A: FLG gene (1q21.3) encoding profilaggrin (processed to filaggrin).

Q4: A 55-year-old man presents with new-onset ichthyosis over 6 months. What must be excluded?

A: Acquired ichthyosis – investigate for Hodgkin lymphoma (most common), mycosis fungoides, or other malignancy.

Q5: Why are flexures spared in ichthyosis vulgaris?

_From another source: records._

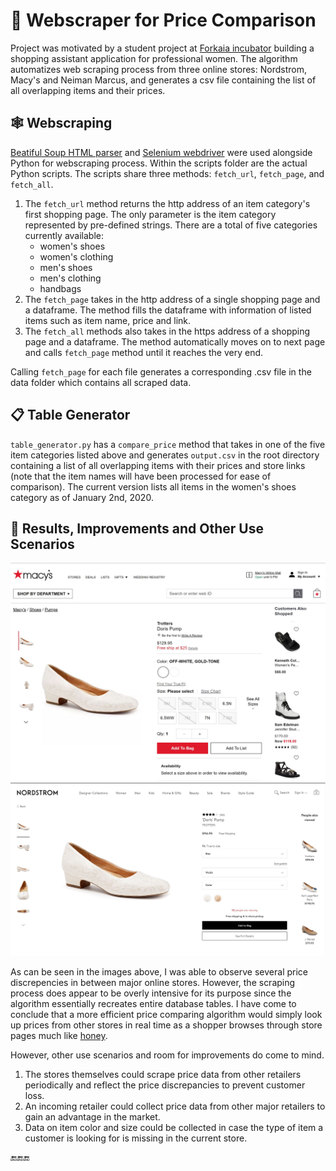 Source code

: # 👚 Webscraper for Price Comparison

Project was motivated by a student project at [Forkaia incubator](https://www.forkaia.com/) building a shopping assistant application for professional women. The algorithm automatizes web scraping process from three online stores: Nordstrom, Macy's and Neiman Marcus, and generates a csv file containing the list of all overlapping items and their prices.

## 🕸️ Webscraping

[Beatiful Soup HTML parser](https://www.crummy.com/software/BeautifulSoup/bs4/doc/) and [Selenium webdriver](https://selenium.dev/) were used alongside Python for webscraping process. Within the scripts folder are the actual Python scripts. The scripts share three methods: `fetch_url`, `fetch_page`, and `fetch_all`.

1. The `fetch_url` method returns the http address of an item category's first shopping page. The only parameter is the item category represented by pre-defined strings. There are a total of five categories currently available:
    * women's shoes
    * women's clothing
    * men's shoes
    * men's clothing
    * handbags
2. The `fetch_page` takes in the http address of a single shopping page and a dataframe. The method fills the dataframe with information of listed items such as item name, price and link.
3. The `fetch_all` methods also takes in the https address of a shopping page and a dataframe. The method automatically moves on to next page and calls `fetch_page` method until it reaches the very end.

Calling `fetch_page` for each file generates a corresponding .csv file in the data folder which contains all scraped data.

## 📋 Table Generator

`table_generator.py` has a `compare_price` method that takes in one of the five item categories listed above and generates `output.csv` in the root directory containing a list of all overlapping items with their prices and store links (note that the item names will have been processed for ease of comparison). The current version lists all items in the women's shoes category as of January 2nd, 2020.

## 👠 Results, Improvements and Other Use Scenarios

![macys](Capture.JPG)
![nordstrom](Capture2.JPG)

As can be seen in the images above, I was able to observe several price discrepencies in between major online stores. However, the scraping process does appear to be overly intensive for its purpose since the algorithm essentially recreates entire database tables. I have come to conclude that a more efficient price comparing algorithm would simply look up prices from other stores in real time as a shopper browses through store pages much like [honey](https://www.joinhoney.com/).

However, other use scenarios and room for improvements do come to mind.
1. The stores themselves could scrape price data from other retailers periodically and reflect the price discrepancies to prevent customer loss.
2. An incoming retailer could collect price data from other major retailers to gain an advantage in the market.
3. Data on item color and size could be collected in case the type of item a customer is looking for is missing in the current store.

🔚🔚🔚
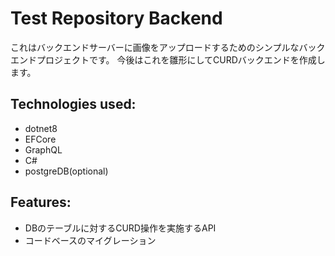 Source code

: # Test Repository Backend

これはバックエンドサーバーに画像をアップロードするためのシンプルなバックエンドプロジェクトです。
今後はこれを雛形にしてCURDバックエンドを作成します。

## Technologies used:
- dotnet8
- EFCore
- GraphQL
- C#
- postgreDB(optional)

## Features:
- DBのテーブルに対するCURD操作を実施するAPI
- コードベースのマイグレーション
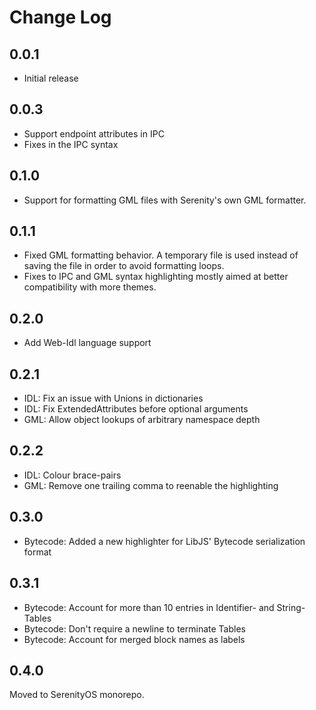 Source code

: # Change Log

## 0.0.1

-   Initial release

## 0.0.3

-   Support endpoint attributes in IPC
-   Fixes in the IPC syntax

## 0.1.0

-   Support for formatting GML files with Serenity's own GML formatter.

## 0.1.1

-   Fixed GML formatting behavior. A temporary file is used instead of saving the file in order to avoid formatting loops.
-   Fixes to IPC and GML syntax highlighting mostly aimed at better compatibility with more themes.

## 0.2.0

-   Add Web-Idl language support

## 0.2.1

-   IDL: Fix an issue with Unions in dictionaries
-   IDL: Fix ExtendedAttributes before optional arguments
-   GML: Allow object lookups of arbitrary namespace depth

## 0.2.2

-   IDL: Colour brace-pairs
-   GML: Remove one trailing comma to reenable the highlighting

## 0.3.0

-   Bytecode: Added a new highlighter for LibJS' Bytecode serialization format

## 0.3.1

-   Bytecode: Account for more than 10 entries in Identifier- and String-Tables
-   Bytecode: Don't require a newline to terminate Tables
-   Bytecode: Account for merged block names as labels

## 0.4.0

Moved to SerenityOS monorepo.
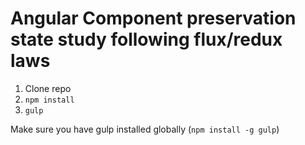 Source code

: # Angular Component preservation state study following flux/redux laws

1. Clone repo
2. `npm install`
3. `gulp`

Make sure you have gulp installed globally (`npm install -g gulp`)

A: Higher humidity and friction in flexures promote desquamation, mechanically overcoming the retention hyperkeratosis.

Q6: Name three conditions associated with FLG null mutations.

A: Ichthyosis vulgaris, atopic dermatitis, keratosis pilaris (also asthma and allergic rhinitis).

Q7: A biopsy shows compact orthokeratotic hyperkeratosis, absent granular layer, and mild acanthosis. No inflammation. What is the diagnosis?

A: Ichthyosis vulgaris.

Q8: How does X-linked ichthyosis differ clinically from ichthyosis vulgaris?

A: XLI presents in males only (at birth or first weeks), has large dark brown scales, involves flexures, and may have corneal opacities; IV has fine white scales, spares flexures, and has hyperlinear palms.

Q9: What is the first-line topical treatment for ichthyosis vulgaris?

A: Keratolytics (lactic acid 5–12% or urea 10–20%) plus emollients.

Q10: Why is the granular layer absent on H&E in ichthyosis vulgaris?

A: FLG null mutation prevents production of profilaggrin → no keratohyalin granules → granular layer is invisible on H&E staining.